Мирон снял полушубок, шапку, повесил на крючок у порога, присел на лавку. Петрок уже обулся и в нижней, расхристанной на груди рубашке тоже присел. Теперь курили оба мужчины, густо дымя, перебрасываясь незначительными словами, обычными в случаях, когда люди давно не виделись и встреча большой радости не принесла. Мирон чувствовал себя виновато, словно чужой в этой хате. Сын тоже не мог нащупать то душевное равновесие, которое дало бы уверенность и искренность.

Тогда, когда они остались с матерью вдвоем и особенно когда мать умерла, он был очень зол на отца и думал, что прогонит его сразу же, как только тот посмеет заявиться. А теперь все зло прошло, как будто время размыло его, оставив мутный неприятный осадок. Петрок не понимал отца тогда, не понимал и теперь.

«Пожилой человек, дочерей замуж отдал — и вдруг бросает все: жену, семью — и идет куда глаза глядят. А теперь вернулся. Пошлялся, пошлялся, да куда ты денешься, вернулся, — думал Петрок, сидя на лавке. — Тогда так даже и слушать не хотел. Закрутило в мозгах, кровь заиграла, на молодое потянуло. А теперь как?.. Может, тоже просто так, на несколько дней, показаться? И повиниться. А может, боится, что не примем…»
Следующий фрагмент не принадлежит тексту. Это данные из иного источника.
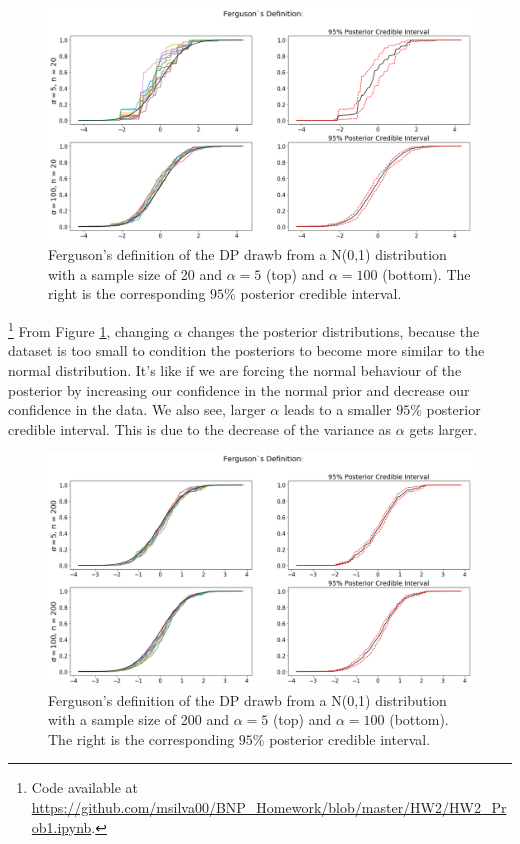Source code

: \documentclass[a4paper, 10pt]{article}
\begin{document}
\begin{enumerate}
    \begin{figure}[h!]
        \centering
        \includegraphics[scale = 0.4]{hw1a_20.png}
        \caption{Ferguson's definition of the DP drawb from a N(0,1) distribution with a sample size of 20 and $\alpha = 5$ (top) and $\alpha = 100$ (bottom). The right is the corresponding $95\%$ posterior credible interval.}
        \label{1a20}
    \end{figure}
    \footnote{Code available at \url{https://github.com/msilva00/BNP_Homework/blob/master/HW2/HW2_Prob1.ipynb}.}
    \clearpage
    From Figure \ref{1a20}, changing $\alpha$ changes the posterior distributions, because the dataset is too small to condition the posteriors to become more similar to the normal distribution. It’s like if we are forcing the normal behaviour of the posterior by increasing our confidence in the normal prior and decrease our confidence in the data. We also see, larger $\alpha$ leads to a smaller $95\%$ posterior credible interval. This is due to the decrease of the variance as $\alpha$ gets larger.
    
    \begin{figure}[h!]
        \centering
        \includegraphics[scale = 0.35]{hw1a_200.png}
        \caption{Ferguson's definition of the DP drawb from a N(0,1) distribution with a sample size of 200 and $\alpha = 5$ (top) and $\alpha = 100$ (bottom). The right is the corresponding $95\%$ posterior credible interval.}
        \label{1a200}
    \end{figure}
    

\end{enumerate}
\end{document}
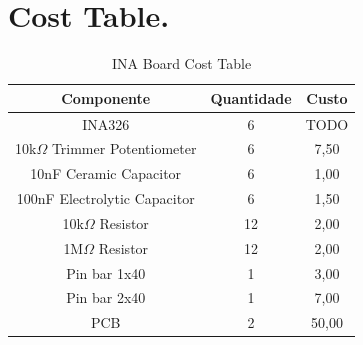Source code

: \chapter{Cost Table.}

\begin{table}[htb]
  \begin{center}
    \ABNTEXreducedfont
    \caption[INA Board Cost Table]{INA Board Cost Table}
    \label{Cost-table}
    \begin{tabular}{|c|c|c|}
      \hline
    Componente & Quantidade & Custo \\ \hline
    INA326 & 6 & TODO\\ \hline
    10k$\Omega$ Trimmer Potentiometer & 6 & 7,50 \\ \hline
    10nF Ceramic Capacitor & 6 & 1,00 \\ \hline
    100nF Electrolytic Capacitor & 6 & 1,50 \\ \hline
    10k$\Omega$ Resistor & 12 & 2,00 \\ \hline
    1M$\Omega$ Resistor & 12 & 2,00 \\ \hline
    Pin bar 1x40 & 1 & 3,00 \\ \hline
    Pin bar 2x40 & 1 & 7,00 \\ \hline
    PCB & 2 & 50,00 \\ \hline
  \end{tabular}
\end{center}
\end{table}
Одна Аня вела себя так, словно все шло как нужно. Она то встревала в разговор мужчин, то слушала их, забывая о работе, которую только что делала, то выбегала из хаты, оставляя их одних, всем своим видом и поведением показывая, что появление Мирона, которого все считали почти пропавшим, ей приятно и радостно.

— А что, Грипина выехала куда или как?.. Сымониха, говорю, — спросил Мирон у сына. — Я шел через тот поселок, видел ее подворье. Остался один хлевчук с голыми стропилами…

— Сын забрал. В Солигорск.

— А рядом с ней кто это хоромину построил? Под жестью, на кирпиче.

— Костик Татаринов.

— Молодец. А Колядка опять куда-то съехал?

— Этот под Минск. Там дом купил — с садом, огородом — и в ус не дует.

— Вишь ты. Где и денег взял?

— Взял. Столько лет бригадиром был. Тянул ведь все. — Петрок поднялся, бросил окурок в печь. Там уже вовсю горели дрова, багрово-черные языки лизали устье. — Что натаскал, что сэкономил. Он из тех, что не пропьют, не прогуляют…

— Этот не пропьет, — подхватил Мирон. — Не-е-ет, не пропьет… И на Матренином подворье кто-то строится.

— Миша Гаврилов. Матрена умерла. Тем же летом, что и мама. А хату дочь продала.

— Гляди, как все переменилось за эти годы, — тихо, словно для себя сказал Мирон. Напоминание про Ганну, про ее смерть, потянуло за собой что-то неприятное и тягостное. Это неприятное и тягостное было и в их жизни с Ганной в последние годы, сквалыжной и безрадостной, и в том, что он ушел из дому, сбежал от этой жизни, оставив ее одну с сыном, и в том, что теперь уже ее нет, она умерла, а сам он вернулся, словно ожидал, чтоб она умерла.

— Разве мало было их, годов тех. За это время могло все прахом пойти, — нахмурил брови Петрок.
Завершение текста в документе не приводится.